Consultation: Some Lessons Learned

In the last two years, virtually all of my projects have taken on a consultation component. At some point in an interpretive plan, an exhibit project, or a visitor experience strategy, the client needs to involve the community. These include Indigenous groups, naturalist organizations, historical societies, neighbourhood associations, and the like. Not all of these groups are the same—Indigenous consultation has its own stature for both legislative and ethical reasons. For all of them, though, the principles are the same. Meaningful consultation is a process that is based on honesty, transparency, and mutual goodwill. Here are a few lessons I have learned.

There’s a promise in consultation

There’s a promise in calling people up to consult with them, even if it’s a tacit one. By holding a consultation, you’re implying that you will act in some way on what they tell you. If you gather your community to talk about a potential new interpretive centre, for example, you’re implying that you actually intend to build one at some point—and the people you consulted will expect to see their ideas manifested in some way.

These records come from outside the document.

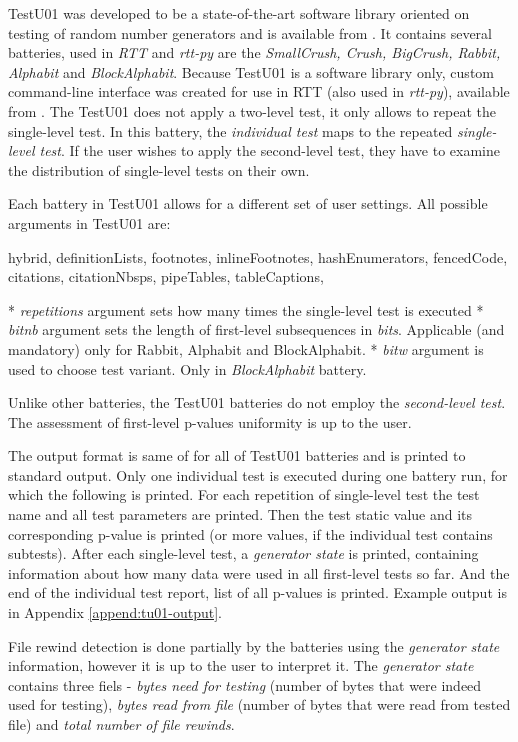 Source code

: \documentclass[
  digital,     %
  oneside,     %
  nosansbold,  %
  nocolorbold, %
  nolof,         %
  nolot,         %
]{fithesis4}
\begin{document}
TestU01 was developed to be a state-of-the-art software library oriented on testing of random number generators and is available from \cite{tu01_site}. It contains several batteries, used in \emph{RTT} and \emph{rtt-py} are the \emph{SmallCrush, Crush, BigCrush, Rabbit, Alphabit} and \emph{BlockAlphabit}. Because TestU01 is a software library only, custom command-line interface was created for use in RTT (also used in \emph{rtt-py}), available from \cite{rtt-batteries}. The TestU01 does not apply a two-level test, it only allows to repeat the single-level test. In this battery, the \emph{individual test} maps to the repeated \emph{single-level test}. If the user wishes to apply the second-level test, they have to examine the distribution of single-level tests on their own.

Each battery in TestU01 allows for a different set of user settings. All possible arguments in TestU01 are:
\begin{markdown*}{%
  hybrid,
  definitionLists,
  footnotes,
  inlineFootnotes,
  hashEnumerators,
  fencedCode,
  citations,
  citationNbsps,
  pipeTables,
  tableCaptions,
}

* \emph{repetitions} argument sets how many times the single-level test is executed
* \emph{bit\textunderscore nb} argument sets the length of first-level subsequences in \emph{bits}. Applicable (and mandatory) only for Rabbit, Alphabit and BlockAlphabit.
* \emph{bit\textunderscore w} argument is used to choose test variant. Only in \emph{BlockAlphabit} battery.
\end{markdown*}
Unlike other batteries, the TestU01 batteries do not employ the \emph{second-level test}. The assessment  of first-level p-values uniformity is up to the user. 

The output format is same of for all of TestU01 batteries and is printed to standard output. Only one individual test is executed during one battery run, for which the following is printed. For each repetition of single-level test the test name and all test parameters are printed. Then the test static value and its corresponding p-value is printed (or more values, if the individual test contains subtests). After each single-level test, a \emph{generator state} is printed, containing information about how many data were used in all first-level tests so far. And the end of the individual test report, list of all p-values is printed. Example output is in Appendix \ref{append:tu01-output}.

File rewind detection is done partially by the batteries using the \emph{generator state} information, however it is up to the user to interpret it. The \emph{generator state} contains three fiels - \emph{bytes need for testing} (number of bytes that were indeed used for testing), \emph{bytes read from file} (number of bytes that were read from tested file) and \emph{total number of file rewinds}. 
\end{document}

When you gather your communities to ask them how you can decolonize your work, you’re implying that at some point you’re actually going to change the way you work based on the results.

If you’re just shopping around for theoretical ideas, or just doing consultation to appease your communities, you should probably hold off.

There’s no meaningful difference between “Consultation” and “consultation”.

There are groups—often municipal, provincial, or federal government—who have a legislated or policy requirement for consultation in certain circumstances. Some of my clients call this Consultation, as opposed to consultation. And I’m here to tell you that your partners, stakeholders, and communities see absolutely no difference between the two.

This becomes problematic when managers see Consultation as something that has weight and obligation, and informal consultation (which they also euphemize as interviews, discussions, focus groups, talk-backs, advisory groups, etc) as something that carries no real weight and no repercussions if they choose to ignore the results.

There is a spectrum of consultations, and it ranges from, “We’ll pretty much just inform you of what we’re doing” to “We’ll listen to you, but we’ll do what we think is best” all the way through to “We will implement whatever you tell us to do.”

Honestly, you can place yourself wherever you want on that spectrum, as long as you are forthright and transparent with your partners and stakeholders from the start.

They’re your relationships, not mine.

There’s a trend at the moment for agencies who hire planning consultants like me. They write up a statement of work, and in it they say that they want me, the consultant, to contact their partners and stakeholders, set up consultations, and document the results.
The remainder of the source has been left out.